According to The Know and an anonymous source relaying information to them, Half Life 3’s development has begun to wind down with plans within Valve pointing towards the cancellation of the popular, cult-followed FPS.

The Know’s insider has claimed that the team working on Half Life 3 has dwindled from the hundreds in 2009 to just 10 people today. While the story, gameplay, and script is already in place, the game is not being prioritized by Valve due to pretty much only negative reactions possible if they were to release the game.

According to the source, Mass Effect 3 — yes, Bioware’s RPG — is a major influential factor in convincing Valve that a release is not worth the great potential that the game would underwhelm; especially when the hype surrounding the game is so high. Apparently the extreme negative reactions circulating the final game in the Mass Effect trilogy convinced Valve that there is no possible way that they can release a game perfect enough to live up to what people would hope for and any release would be a disappointment to far too many people.

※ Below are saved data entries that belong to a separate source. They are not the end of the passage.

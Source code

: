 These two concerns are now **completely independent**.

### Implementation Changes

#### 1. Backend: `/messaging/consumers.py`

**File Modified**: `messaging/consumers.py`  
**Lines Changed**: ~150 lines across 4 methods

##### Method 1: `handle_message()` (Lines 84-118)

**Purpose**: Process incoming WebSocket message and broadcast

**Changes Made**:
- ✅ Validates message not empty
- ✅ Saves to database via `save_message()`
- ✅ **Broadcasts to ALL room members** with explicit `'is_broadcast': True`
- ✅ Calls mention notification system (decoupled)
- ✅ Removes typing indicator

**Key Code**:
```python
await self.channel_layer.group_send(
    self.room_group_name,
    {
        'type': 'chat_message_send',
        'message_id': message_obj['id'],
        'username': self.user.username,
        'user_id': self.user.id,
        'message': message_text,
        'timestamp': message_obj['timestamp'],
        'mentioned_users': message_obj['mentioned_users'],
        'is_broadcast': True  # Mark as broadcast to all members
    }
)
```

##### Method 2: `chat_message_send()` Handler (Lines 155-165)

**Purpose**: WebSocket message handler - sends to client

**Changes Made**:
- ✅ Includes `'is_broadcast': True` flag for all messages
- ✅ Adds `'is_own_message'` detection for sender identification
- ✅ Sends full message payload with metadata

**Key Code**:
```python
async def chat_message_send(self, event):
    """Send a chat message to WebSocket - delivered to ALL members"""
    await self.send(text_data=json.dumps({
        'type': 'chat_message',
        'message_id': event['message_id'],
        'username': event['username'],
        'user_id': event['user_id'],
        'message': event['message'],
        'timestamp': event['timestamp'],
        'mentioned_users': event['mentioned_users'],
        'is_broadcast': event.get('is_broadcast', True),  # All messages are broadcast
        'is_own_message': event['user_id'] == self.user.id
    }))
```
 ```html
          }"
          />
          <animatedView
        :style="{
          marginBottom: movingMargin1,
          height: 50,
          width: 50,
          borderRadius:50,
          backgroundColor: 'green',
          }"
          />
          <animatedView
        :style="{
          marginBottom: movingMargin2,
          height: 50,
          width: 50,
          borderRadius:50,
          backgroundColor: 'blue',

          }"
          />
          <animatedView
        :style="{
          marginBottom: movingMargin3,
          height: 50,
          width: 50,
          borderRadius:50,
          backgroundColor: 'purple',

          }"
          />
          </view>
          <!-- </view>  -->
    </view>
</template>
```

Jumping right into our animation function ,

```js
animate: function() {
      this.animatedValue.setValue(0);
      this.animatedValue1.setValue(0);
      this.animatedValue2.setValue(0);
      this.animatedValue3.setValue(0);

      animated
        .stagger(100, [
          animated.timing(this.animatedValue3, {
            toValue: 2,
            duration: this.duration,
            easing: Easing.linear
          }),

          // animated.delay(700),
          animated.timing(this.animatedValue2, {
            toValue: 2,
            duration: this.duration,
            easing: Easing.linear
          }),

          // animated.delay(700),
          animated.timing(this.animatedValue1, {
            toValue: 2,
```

In addition to comparing Half Life 3 to other similar releases, Valve’s current status as a business is so incredibly successful with Dota 2 and Team Fortress, and the microtransactions within the games, that there’s no financial motivation for the game to come out.

While it is important to remember that this is a rumor and to take anything coming from an anonymous source with a grain of salt though the reasoning behind the potential cancellation is sound. But if the game does still have anyone on its development team than perhaps it isn’t time to give up all hope just yet.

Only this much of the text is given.